#### Available records ####
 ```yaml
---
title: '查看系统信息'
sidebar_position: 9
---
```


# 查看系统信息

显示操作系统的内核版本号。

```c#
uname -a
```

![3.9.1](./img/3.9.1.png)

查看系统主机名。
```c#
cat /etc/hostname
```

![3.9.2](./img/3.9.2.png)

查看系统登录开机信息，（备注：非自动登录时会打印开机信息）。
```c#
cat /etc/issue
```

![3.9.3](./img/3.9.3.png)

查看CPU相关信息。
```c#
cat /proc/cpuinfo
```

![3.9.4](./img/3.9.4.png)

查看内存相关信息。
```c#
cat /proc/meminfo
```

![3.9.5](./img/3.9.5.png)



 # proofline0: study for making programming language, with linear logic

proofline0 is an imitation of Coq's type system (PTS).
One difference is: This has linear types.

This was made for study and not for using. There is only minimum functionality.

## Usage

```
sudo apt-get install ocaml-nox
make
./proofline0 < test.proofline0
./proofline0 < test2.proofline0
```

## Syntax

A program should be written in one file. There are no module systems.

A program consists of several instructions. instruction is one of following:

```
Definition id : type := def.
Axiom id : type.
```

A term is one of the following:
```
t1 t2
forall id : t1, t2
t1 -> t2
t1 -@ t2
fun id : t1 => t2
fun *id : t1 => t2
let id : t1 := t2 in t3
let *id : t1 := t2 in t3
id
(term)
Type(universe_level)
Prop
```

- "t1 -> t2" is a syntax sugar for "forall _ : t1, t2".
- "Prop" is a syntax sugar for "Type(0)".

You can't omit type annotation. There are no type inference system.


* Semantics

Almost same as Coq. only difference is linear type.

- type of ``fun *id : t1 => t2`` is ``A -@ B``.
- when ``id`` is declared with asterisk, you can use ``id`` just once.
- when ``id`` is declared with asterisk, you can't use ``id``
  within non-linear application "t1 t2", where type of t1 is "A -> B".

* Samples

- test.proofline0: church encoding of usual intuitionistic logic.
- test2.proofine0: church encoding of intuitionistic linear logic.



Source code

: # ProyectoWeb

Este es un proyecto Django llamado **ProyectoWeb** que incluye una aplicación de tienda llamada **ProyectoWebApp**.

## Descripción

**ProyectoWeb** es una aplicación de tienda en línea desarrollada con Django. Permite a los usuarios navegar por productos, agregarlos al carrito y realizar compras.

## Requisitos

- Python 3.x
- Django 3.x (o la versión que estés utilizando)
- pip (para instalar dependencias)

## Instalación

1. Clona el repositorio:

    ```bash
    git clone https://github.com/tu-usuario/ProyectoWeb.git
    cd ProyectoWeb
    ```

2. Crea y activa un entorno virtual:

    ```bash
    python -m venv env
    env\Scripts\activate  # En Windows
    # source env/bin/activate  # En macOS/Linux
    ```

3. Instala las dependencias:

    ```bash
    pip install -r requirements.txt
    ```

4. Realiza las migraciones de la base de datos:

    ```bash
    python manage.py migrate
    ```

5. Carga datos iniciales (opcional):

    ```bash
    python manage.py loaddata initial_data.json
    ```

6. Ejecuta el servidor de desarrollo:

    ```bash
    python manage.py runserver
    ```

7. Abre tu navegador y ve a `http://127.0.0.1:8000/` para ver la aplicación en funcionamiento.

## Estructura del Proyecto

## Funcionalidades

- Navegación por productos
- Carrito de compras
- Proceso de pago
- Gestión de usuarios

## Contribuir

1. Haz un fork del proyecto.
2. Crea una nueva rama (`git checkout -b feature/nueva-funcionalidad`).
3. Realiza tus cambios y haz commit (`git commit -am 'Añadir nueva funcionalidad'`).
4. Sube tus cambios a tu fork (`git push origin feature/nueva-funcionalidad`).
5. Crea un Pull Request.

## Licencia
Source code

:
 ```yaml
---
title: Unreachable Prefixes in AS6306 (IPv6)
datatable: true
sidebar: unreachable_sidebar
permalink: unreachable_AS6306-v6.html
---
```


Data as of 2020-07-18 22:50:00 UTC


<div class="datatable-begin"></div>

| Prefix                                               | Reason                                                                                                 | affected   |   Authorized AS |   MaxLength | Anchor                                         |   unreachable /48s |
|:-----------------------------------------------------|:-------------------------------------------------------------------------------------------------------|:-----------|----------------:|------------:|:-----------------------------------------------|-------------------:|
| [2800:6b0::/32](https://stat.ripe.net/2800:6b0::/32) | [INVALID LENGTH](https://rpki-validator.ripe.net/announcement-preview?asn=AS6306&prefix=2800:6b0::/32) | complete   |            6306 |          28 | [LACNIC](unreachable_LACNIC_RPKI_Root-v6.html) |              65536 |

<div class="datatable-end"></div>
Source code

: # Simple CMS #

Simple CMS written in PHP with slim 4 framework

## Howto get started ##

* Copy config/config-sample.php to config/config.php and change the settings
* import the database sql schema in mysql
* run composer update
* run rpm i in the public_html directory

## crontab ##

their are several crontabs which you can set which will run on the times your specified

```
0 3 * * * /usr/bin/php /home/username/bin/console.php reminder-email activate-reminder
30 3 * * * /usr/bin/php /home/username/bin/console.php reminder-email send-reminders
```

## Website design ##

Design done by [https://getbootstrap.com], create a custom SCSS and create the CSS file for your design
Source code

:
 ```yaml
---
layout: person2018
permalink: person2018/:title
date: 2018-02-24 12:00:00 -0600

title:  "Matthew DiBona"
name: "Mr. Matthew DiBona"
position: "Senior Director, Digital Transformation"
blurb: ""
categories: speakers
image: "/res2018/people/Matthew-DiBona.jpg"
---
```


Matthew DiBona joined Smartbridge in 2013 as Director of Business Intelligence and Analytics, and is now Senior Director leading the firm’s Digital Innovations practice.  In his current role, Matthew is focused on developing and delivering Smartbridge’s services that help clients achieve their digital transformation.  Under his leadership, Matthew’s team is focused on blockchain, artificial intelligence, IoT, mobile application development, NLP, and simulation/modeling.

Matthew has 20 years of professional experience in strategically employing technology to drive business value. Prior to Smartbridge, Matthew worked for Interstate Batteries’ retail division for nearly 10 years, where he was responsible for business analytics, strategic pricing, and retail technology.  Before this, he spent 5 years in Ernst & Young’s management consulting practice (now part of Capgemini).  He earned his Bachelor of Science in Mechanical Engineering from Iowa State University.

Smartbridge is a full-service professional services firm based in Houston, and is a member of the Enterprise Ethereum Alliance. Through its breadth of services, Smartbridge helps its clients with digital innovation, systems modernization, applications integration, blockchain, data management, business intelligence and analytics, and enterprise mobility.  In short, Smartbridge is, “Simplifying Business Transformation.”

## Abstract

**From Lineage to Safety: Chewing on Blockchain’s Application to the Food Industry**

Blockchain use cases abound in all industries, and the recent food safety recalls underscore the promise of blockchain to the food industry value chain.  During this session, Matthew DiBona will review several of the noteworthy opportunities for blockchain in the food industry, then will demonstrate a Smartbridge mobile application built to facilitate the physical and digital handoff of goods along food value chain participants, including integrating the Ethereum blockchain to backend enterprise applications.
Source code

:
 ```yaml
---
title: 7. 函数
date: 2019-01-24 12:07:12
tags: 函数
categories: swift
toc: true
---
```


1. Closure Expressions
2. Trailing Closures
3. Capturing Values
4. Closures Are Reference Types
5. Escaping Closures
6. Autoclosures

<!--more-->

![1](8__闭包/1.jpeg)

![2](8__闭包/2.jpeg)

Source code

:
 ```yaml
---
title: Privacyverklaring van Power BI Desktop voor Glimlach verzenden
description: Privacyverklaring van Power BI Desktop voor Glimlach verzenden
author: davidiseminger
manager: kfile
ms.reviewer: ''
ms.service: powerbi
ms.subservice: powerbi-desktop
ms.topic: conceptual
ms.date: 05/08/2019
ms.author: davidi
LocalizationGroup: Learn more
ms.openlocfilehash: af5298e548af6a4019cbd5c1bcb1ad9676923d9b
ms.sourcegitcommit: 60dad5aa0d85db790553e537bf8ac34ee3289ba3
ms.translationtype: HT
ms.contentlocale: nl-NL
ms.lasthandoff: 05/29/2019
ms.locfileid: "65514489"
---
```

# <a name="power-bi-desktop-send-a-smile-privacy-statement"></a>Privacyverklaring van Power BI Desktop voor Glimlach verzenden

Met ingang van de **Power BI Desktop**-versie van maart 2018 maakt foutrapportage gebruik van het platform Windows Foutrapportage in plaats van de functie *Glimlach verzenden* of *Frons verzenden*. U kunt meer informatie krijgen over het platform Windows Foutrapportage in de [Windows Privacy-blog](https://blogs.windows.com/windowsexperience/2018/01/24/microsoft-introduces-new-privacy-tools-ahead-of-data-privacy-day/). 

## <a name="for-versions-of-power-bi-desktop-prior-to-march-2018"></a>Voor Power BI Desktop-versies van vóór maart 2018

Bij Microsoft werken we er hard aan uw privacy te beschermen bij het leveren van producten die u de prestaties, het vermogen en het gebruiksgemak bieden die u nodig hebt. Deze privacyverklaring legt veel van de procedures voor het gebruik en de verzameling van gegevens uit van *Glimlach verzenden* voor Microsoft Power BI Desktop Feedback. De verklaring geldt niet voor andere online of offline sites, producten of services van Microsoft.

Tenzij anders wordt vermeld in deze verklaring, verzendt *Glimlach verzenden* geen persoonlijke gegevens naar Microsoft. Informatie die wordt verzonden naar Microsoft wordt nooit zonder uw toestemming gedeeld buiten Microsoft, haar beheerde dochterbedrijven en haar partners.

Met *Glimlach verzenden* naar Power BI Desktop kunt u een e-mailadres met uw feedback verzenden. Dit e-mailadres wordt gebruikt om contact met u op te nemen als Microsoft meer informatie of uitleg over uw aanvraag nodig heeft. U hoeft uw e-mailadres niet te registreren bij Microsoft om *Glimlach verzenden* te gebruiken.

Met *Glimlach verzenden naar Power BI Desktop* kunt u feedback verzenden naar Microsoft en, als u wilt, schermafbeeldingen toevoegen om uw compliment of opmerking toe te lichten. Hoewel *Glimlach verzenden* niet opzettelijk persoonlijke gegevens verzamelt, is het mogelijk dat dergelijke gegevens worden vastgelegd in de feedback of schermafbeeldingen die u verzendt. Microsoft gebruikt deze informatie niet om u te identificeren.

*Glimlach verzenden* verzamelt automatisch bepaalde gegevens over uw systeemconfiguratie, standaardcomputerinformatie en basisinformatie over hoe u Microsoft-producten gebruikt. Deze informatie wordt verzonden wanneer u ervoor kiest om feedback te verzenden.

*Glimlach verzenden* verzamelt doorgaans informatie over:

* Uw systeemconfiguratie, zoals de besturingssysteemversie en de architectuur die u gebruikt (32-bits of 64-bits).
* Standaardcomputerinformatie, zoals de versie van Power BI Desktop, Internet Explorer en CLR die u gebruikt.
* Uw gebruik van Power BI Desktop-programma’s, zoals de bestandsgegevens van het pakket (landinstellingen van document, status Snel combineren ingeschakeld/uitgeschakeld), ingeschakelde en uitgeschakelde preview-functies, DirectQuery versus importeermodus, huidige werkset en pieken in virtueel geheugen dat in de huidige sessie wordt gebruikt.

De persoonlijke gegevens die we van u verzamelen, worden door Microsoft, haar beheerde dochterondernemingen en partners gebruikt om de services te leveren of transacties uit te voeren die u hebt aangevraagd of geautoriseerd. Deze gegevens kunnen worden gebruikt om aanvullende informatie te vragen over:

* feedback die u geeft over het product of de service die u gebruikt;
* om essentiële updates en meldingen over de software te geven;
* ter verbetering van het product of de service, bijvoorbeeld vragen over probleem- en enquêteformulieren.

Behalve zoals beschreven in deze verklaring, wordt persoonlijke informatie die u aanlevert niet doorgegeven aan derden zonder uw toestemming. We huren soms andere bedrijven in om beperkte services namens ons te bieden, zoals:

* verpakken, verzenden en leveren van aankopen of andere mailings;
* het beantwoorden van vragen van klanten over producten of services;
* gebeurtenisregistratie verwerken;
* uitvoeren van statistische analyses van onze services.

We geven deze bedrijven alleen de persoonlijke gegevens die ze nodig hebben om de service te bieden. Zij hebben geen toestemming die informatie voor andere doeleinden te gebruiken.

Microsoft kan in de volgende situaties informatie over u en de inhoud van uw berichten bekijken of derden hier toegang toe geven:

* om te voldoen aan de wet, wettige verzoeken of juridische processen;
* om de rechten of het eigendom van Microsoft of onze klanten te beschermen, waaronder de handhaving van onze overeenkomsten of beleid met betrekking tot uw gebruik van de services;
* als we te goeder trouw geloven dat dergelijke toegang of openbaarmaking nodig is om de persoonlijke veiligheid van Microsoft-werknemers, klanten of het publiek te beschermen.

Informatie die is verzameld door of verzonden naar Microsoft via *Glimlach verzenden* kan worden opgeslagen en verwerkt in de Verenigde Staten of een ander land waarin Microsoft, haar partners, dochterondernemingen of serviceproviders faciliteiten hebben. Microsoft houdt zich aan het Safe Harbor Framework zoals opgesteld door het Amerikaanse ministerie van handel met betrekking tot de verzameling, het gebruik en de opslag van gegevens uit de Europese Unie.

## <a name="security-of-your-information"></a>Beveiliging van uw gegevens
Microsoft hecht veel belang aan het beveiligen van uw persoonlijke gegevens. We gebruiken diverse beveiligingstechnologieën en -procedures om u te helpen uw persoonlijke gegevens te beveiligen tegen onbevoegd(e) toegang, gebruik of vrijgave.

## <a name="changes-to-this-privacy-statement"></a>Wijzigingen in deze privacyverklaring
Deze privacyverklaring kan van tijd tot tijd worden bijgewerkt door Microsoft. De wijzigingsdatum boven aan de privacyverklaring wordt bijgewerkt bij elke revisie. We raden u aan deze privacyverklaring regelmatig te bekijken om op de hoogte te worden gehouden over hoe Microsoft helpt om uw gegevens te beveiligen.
####
## Directions:
Scan the data, and report each line that uses the word "Windows".

## Task solution:
    env\Scripts\activate  # En Windows
Met ingang van de **Power BI Desktop**-versie van maart 2018 maakt foutrapportage gebruik van het platform Windows Foutrapportage in plaats van de functie *Glimlach verzenden* of *Frons verzenden*. U kunt meer informatie krijgen over het platform Windows Foutrapportage in de [Windows Privacy-blog](https://blogs.windows.com/windowsexperience/2018/01/24/microsoft-introduces-new-privacy-tools-ahead-of-data-privacy-day/). 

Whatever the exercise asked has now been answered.